Je suis aussi très heureux d’avoir été sollicité pour réinterpréter le mythique parfum « L’Eau d’Issey » pour la marque Issey Miyake. Dans ce projet aussi le dessin manuel était bien mis en avant, sur le packaging du produit, ainsi que le flacon, et dans de courtes animations.
J’ai également adoré travailler pour Foscarini, un créateur de luminaires italien qui m’a proposé d’interpréter leur catalogue à ma façon. J’ai réalisé une série de dessins au stylo bille très libres. Ils ont été enthousiastes et ouverts à toutes les propositions, qu’elles soient bizarres et/ou amusantes.
Je suis honoré d’avoir illustré pour le magazine « The New Yorker » un superbe texte de l’auteure Louise Erdrich : « The Hollow Children ». Ce texte émouvant m’a beaucoup touché. La direction artistique du New Yorker est très exigeante sur la qualité du travail et je suis fier d’avoir pu collaborer avec la DA Alexandra Zsigmond sur ce projet.
Récemment, j’ai été ravi de collaborer avec une jeune marque de vêtements autrichienne : « Maezen ». Nous avons créé une série de vêtements (T-shirts, hoodies) sur lesquels l’illustration est brodée ! Ce qui donne une nouvelle dimension au vêtement. Ils deviennent objets d’art, porteurs de sens et d’histoires. La liberté de création était totale, et j’ai adoré découvrir mes dessins transposés en broderie.
C’est quoi ton outil de prédilection ?
Acteullement c’est le stylo à bille. À force de dessiner hors de chez moi, dans des cafés, en vacances, j’ai été naturellement attiré par cet objet d’apparence assez simple. On a tous un stylo BIC à portée de main. La teinte si particulière de son bleu, sa précision et sa durabilité m’ont fasciné.
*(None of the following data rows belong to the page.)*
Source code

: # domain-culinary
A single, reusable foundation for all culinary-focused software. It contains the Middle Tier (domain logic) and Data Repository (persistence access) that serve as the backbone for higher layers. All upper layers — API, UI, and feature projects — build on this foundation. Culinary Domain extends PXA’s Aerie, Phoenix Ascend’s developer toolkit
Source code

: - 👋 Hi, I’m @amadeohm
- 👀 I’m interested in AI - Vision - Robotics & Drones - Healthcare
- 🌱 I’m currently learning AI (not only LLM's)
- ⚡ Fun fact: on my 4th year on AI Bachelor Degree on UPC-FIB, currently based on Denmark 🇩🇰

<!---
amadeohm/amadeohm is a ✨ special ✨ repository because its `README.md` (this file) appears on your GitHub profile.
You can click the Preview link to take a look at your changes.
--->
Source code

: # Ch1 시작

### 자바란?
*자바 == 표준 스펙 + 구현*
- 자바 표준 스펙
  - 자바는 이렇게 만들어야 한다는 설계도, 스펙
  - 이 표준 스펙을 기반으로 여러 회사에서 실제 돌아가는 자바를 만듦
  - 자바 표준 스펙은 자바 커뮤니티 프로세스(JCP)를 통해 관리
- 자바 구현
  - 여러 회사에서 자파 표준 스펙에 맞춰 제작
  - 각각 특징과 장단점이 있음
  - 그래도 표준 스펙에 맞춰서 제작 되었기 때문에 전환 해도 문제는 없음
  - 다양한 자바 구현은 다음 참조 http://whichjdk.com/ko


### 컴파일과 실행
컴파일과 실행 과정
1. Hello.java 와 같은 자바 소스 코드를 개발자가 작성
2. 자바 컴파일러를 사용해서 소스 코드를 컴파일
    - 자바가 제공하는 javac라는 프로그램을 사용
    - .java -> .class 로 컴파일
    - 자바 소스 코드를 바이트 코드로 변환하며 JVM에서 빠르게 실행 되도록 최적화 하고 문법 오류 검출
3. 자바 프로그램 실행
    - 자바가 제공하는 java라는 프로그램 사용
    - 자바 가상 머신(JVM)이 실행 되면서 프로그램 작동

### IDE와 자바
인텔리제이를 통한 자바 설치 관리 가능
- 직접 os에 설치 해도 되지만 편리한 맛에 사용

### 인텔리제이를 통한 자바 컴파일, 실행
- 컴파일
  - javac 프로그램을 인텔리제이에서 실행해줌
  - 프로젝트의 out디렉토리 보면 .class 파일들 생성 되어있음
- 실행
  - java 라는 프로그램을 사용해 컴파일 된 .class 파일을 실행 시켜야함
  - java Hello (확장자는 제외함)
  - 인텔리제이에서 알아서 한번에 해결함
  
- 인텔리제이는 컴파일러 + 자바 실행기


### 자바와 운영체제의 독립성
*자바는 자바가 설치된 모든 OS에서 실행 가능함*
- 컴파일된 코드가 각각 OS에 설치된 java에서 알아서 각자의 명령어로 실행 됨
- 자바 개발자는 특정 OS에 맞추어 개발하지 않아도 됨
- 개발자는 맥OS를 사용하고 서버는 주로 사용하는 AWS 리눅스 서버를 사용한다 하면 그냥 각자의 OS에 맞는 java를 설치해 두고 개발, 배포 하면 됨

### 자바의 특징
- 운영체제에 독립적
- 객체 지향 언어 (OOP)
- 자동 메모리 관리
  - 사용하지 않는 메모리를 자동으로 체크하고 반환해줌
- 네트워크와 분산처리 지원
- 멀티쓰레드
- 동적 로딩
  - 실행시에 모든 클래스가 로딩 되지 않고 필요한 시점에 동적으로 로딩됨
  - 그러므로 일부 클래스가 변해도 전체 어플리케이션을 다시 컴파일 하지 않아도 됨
C’est un outil qui permet une grande variété de lignes et de textures. Un peu comme une eau-forte en gravure, on peut facilement entrecroiser les lignes, travailler ombres et lumières afin de créer de la profondeur dans l’image. La pression de la pointe sur le papier donne aussi du relief au dessin. Je trouve que se teinte bleutée fait apparaître un univers rêveur, moderne par l’outil mais aussi un peu intemporel. J’aime me raconter des histoires et pouvoir les transcrire rapidement sur le papier. Le stylo à bille me permet cette spontanéité.
Quel est la pire chose à demander à un illustrateur ? et le brief idéal ?
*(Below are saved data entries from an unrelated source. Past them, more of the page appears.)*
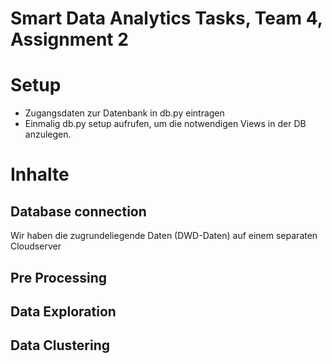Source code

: # Smart Data Analytics Tasks, Team 4, Assignment 2

# Setup
- Zugangsdaten zur Datenbank in db.py eintragen
- Einmalig db.py setup aufrufen, um die notwendigen Views in der DB anzulegen.

# Inhalte
## Database connection
Wir haben die zugrundeliegende Daten (DWD-Daten) auf einem separaten Cloudserver
## Pre Processing

## Data Exploration

## Data Clustering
C’est de lui demander d’imiter le style d’un autre illustrateur/trice.
Je ne sais pas trop comment est le brief idéal. Suffisamment détaillé, mais pas trop, afin de ne pas brider la créativité et de rester ouvert aux suggestions. Ce qui compte c’est qu’il établisse un rapport de confiance entre l’artiste et le commanditaire. Un brief trop long et précis peut être assez anxiogène pour l’illustrateur.
Quels sont les illustrateurs.rices que tu admires ?
Il y en a beaucoup. J’adore le style de Michel Rabagliati, les aquarelles incroyables d’Alan Lee. J’aime beaucoup les livres de Camille Jourdy (« Les Vermeilles » j’adore!). Les ouvrages de Kitty Crowther sont magnifiques ! Les œuvres d’Amandine Meyer. Bernadette Després, Sempé, Tomi Ungerer, l’humour absurde de Gary Larson. Avec mes deux filles âgées de 4 et 8 ans, on adore lire et relire les livres de Rotraut Susanne Berner et Axel Scheffler. J’aime aussi énormément les illustrations de Clémence Pollet, Delphine Aki, Juliette Baily, et celles de Vincent Pianina.
Et enfin, un conseil pour ‘prendre du plaisir’ dans son métier ?
Pour moi, une grande source de plaisir provient du travail au sein du collectif d’artistes « Ensaders » (https://ensaders.fr). Avec Yann Bagot et Nathanaël Mikles, deux amis de promo rencontrés aux Arts Décos, nous créons des dessins et des peintures « à trois mains ». Nous sommes parfois invités à improviser des fresques en grand format dans le cadre de spectacles ou de concerts. Nous conduisons aussi des ateliers créatifs à destination de publics variés. À l’occasion, nous travaillons aussi à distance sur des illustrations de commande.
C’est super de se retrouver régulièrement pour créer, rigoler et échanger nos idées. Donc mon conseil est de s’associer avec d’autres artistes dont on apprécie le travail. Cela peut prendre diverses formes, collectif, atelier, un groupe de discussion… À plusieurs on s’entraide, et on est plus fort. Par l’échange, on peut trouver des solutions à certains problèmes liés à notre pratique artistique. Un groupe permet de briser l’isolement du créateur, apporte des idées fraîches et donne du courage !
Merci.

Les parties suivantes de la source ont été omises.